Tanpa kekurangan jika masih terus bermotivasi

PELANGI DI LANGIT KEHIDUPAN


Mari kita belajar dari filosofi pelangi: indah dipandang karena adanya perpaduan warna yang sangat harmonis, dan selalu muncul tatkala matahari bersinar saat hujan turun. Pelangi tampak begitu menawan karena tidak hanya terdiri dari satu warna, namun dari bermacam-macam warna. Jika kita diminta untuk memilih warna apa yang paling kita suka dari pelangi, mungkin jawabannya relatif: ada yang lebih suka warna merah, kuning, hijau, atau jingga. Namun, meskipun warna favorit kita berbeda-beda, kita tak dapat memungkiri sebuah fakta: bahwa pelangi tampak indah karena adanya kolaborasi dari semua warna itu, sehingga menghasilkan sebuah lukisan alam yang sangat indah! Jadi konteksnya bukanlah warna apa yang paling indah, tapi bagaimana warna-warna itu dapat berpadu dengan sangat cantik.


Sebagai manusia, kita tentu memiliki kelebihan dan kekurangan. Itu sangat manusiawi. Setiap orang –bagaimanapun hebatnya dia- pasti tetap memiliki sisi kekurangan. Terkadang, kekurangan itu menjadikan diri kita tampil tidak percaya diri saat berkumpul dengan orang-orang yang kita anggap hebat. Mengapa? Karena kita merasa kelebihan yang mereka miliki tidak ada pada diri kita, sehingga kita merasa minder.
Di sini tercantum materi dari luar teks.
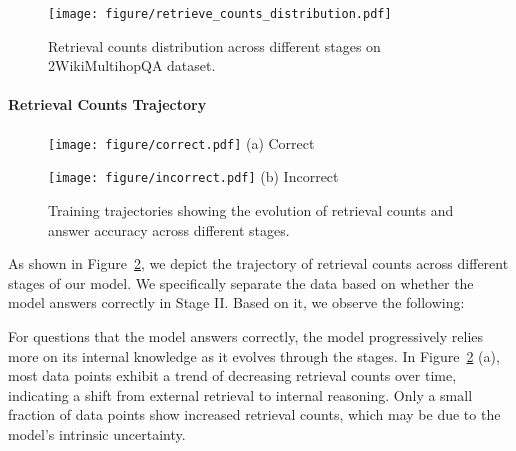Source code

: \begin{figure}
    \centering
    \texttt{[image: figure/retrieve\_counts\_distribution.pdf]}
    \caption{Retrieval counts distribution across different stages on 2WikiMultihopQA dataset.}
    \label{fig:retrieve-counts}
\end{figure}


\paragraph{Retrieval Counts Trajectory}



\begin{figure}[htbp]
    \centering
    \begin{minipage}[b]{0.48\linewidth}
        \centering
        \texttt{[image: figure/correct.pdf]}
        (a) Correct
    \end{minipage}
    \hfill
    \begin{minipage}[b]{0.48\linewidth}
        \centering
        \texttt{[image: figure/incorrect.pdf]}
        (b) Incorrect
    \end{minipage}
    \caption{Training trajectories showing the evolution of retrieval counts and answer accuracy across different stages.}
    \label{fig:trajectory}
\end{figure}


As shown in Figure~\ref{fig:trajectory}, we depict the trajectory of retrieval counts across different stages of our model. We specifically separate the data based on whether the model answers correctly in Stage II. Based on it, we observe the following:

For questions that the model answers correctly, the model progressively relies more on its internal knowledge as it evolves through the stages. In Figure~\ref{fig:trajectory} (a), most data points exhibit a trend of decreasing retrieval counts over time, indicating a shift from external retrieval to internal reasoning. Only a small fraction of data points show increased retrieval counts, which may be due to the model's intrinsic uncertainty.

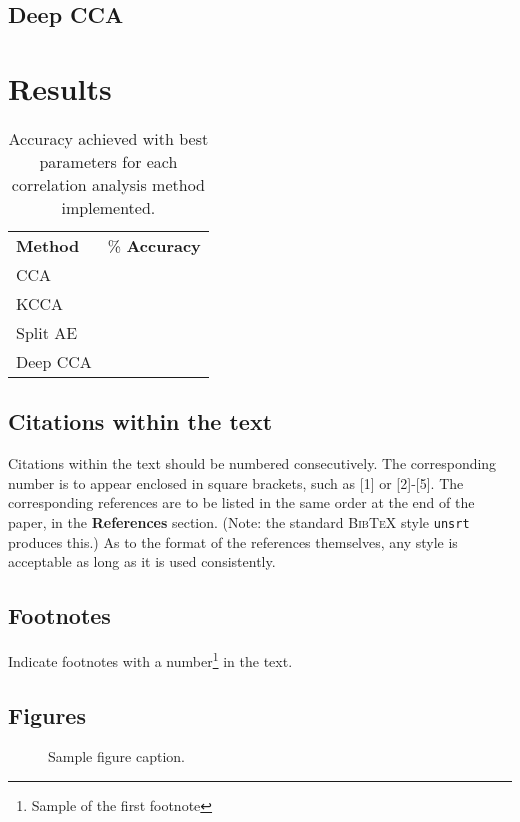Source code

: \documentclass{article} %
\begin{document}
\subsection{Deep CCA}



\section{Results}


\begin{table}[]
\centering
\label{my-label}
\begin{tabular}{ll}
\textbf{Method}   & \% \textbf{Accuracy} \\
CCA      &             \\
KCCA     &             \\
Split AE &             \\
Deep CCA &            
\end{tabular}
\caption{Accuracy achieved with best parameters for each correlation analysis method implemented.}
\end{table}


\subsection{Citations within the text}

Citations within the text should be numbered consecutively. The corresponding
number is to appear enclosed in square brackets, such as [1] or [2]-[5]. The
corresponding references are to be listed in the same order at the end of the
paper, in the \textbf{References} section. (Note: the standard
\textsc{Bib\TeX} style \texttt{unsrt} produces this.) As to the format of the
references themselves, any style is acceptable as long as it is used
consistently.



\subsection{Footnotes}

Indicate footnotes with a number\footnote{Sample of the first footnote} in the
text.

\subsection{Figures}

\begin{figure}[h]
\begin{center}
\fbox{\rule[-.5cm]{0cm}{4cm} \rule[-.5cm]{4cm}{0cm}}
\end{center}
\caption{Sample figure caption.}
\end{figure}
\end{document}
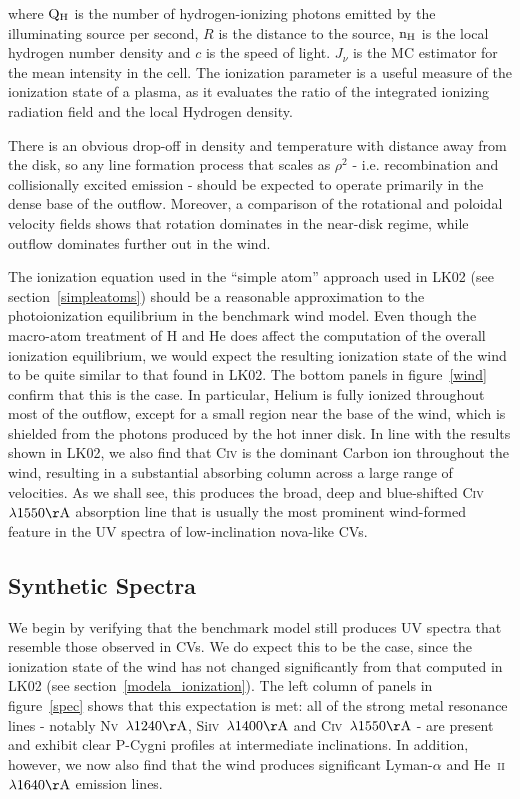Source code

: \documentclass[preprint, a4paper, 11pt]{aastex}
\begin{document}
where $\rm{Q_H}$ is the number of hydrogen-ionizing photons emitted by
the illuminating source per second, $R$ is the distance to the source,
$\rm{n_H}$ is the local hydrogen number density and $c$ is the speed of
light. $J_\nu$ is the MC estimator for the mean intensity in the cell. 
The ionization parameter is a useful measure
of the ionization state of a plasma, as it evaluates the ratio 
of the integrated ionizing radiation field and the local Hydrogen density.


There is an obvious drop-off in density
and temperature with distance away from the disk, so any line
formation process that scales as $\rho^2$ - i.e. recombination and
collisionally excited emission - should be expected to operate
primarily in the dense base of the outflow. Moreover, a comparison of
the rotational and poloidal velocity fields shows that rotation
dominates in the near-disk regime, while outflow dominates further out
in the wind. 

The ionization equation used in the ``simple atom'' approach used in
LK02 (see section~\ref{simpleatoms}) should be a reasonable approximation to
the photoionization equilibrium in the benchmark wind model. Even
though the macro-atom treatment of H and He does affect the 
computation of the overall ionization equilibrium, we would expect the
resulting ionization state of the wind to be quite similar to that
found in LK02. The bottom panels in figure~\ref{wind} confirm that this
is the case. In particular, Helium is fully ionized
throughout most of the outflow, except for a small region near the
base of the wind, which is shielded from the photons produced by the
hot inner disk. In line with the results shown in LK02, we also find
that C\textsc{iv} is the dominant Carbon ion throughout the wind,
resulting in a substantial absorbing column across a large range of
velocities. As we shall see, this produces the broad, deep and
blue-shifted C\textsc{iv}~$\lambda 1550{\rm \AA}$ absorption line that
is usually the most prominent wind-formed feature in the UV spectra of
low-inclination nova-like CVs.

\subsection{Synthetic Spectra}
\label{modela_spectrum}

We begin by verifying that the benchmark model still produces UV
spectra that resemble those observed in CVs. We do expect this to be
the case, since the ionization state of the wind has not changed
significantly from that computed in LK02 (see section~\ref{modela_ionization}). 
The left column of panels in figure~\ref{spec} shows that this expectation
is met: all of the strong metal resonance
lines - notably N\textsc{v}~$\lambda 1240{\rm \AA}$,
Si\textsc{iv}~$\lambda 1400{\rm \AA}$ and C\textsc{iv}~$\lambda
1550{\rm \AA}$ - are present and exhibit clear P-Cygni profiles
at intermediate inclinations. In addition, however, we now also find
that the wind produces significant Lyman-$\alpha$ and
He~\textsc{ii}~$\lambda1640{\rm \AA}$ emission lines. 
\end{document}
Tapi marilah kita merenung sejenak. Ya, barangkali kelebihan mereka itu memang tak ada –atau lebih tepatnya belum ada- pada diri kita saat ini. Namun bukankah kita juga memiliki kelebihan yang tidak mereka miliki? Kita tentu akan tampak begitu dungu jika membandingkan kelebihan mereka dengan kekurangan kita. Maka, bandingkanlah kelebihan dengan kelebihan, bukan kelebihan dengan kekurangan! Dengan demikian kita akan menjadi sama-sama hebat.


Jika anda merasa unggul dalam bidang sejarah, namun lemah pada matematika, maka jangan bandingkan kelemahan anda itu dengan orang-orang yang pandai dalam ilmu matematika! Karena mereka yang pandai berhitung, belum tentu memahami sejarah. Jadi, konteksnya bukanlah siapa yang paling cerdas, bukan siapa yang paling hebat, bukan siapa yang paling pintar, namun bagaimana semua orang dengan keunggulannya masing-masing dapat saling bersinergi dan saling melengkapi. Itulah mengapa manusia disebut sebagai makhluk sosial. Karena dalam interaksi sosial itu, manusia pasti saling membutuhkan. Saling membutuhkan berarti saling memberikan apa yang kita miliki. Bayangkan jika apa yang manusia miliki adalah hal yang sama, maka tidak ada sesuatu yang bisa diberikan!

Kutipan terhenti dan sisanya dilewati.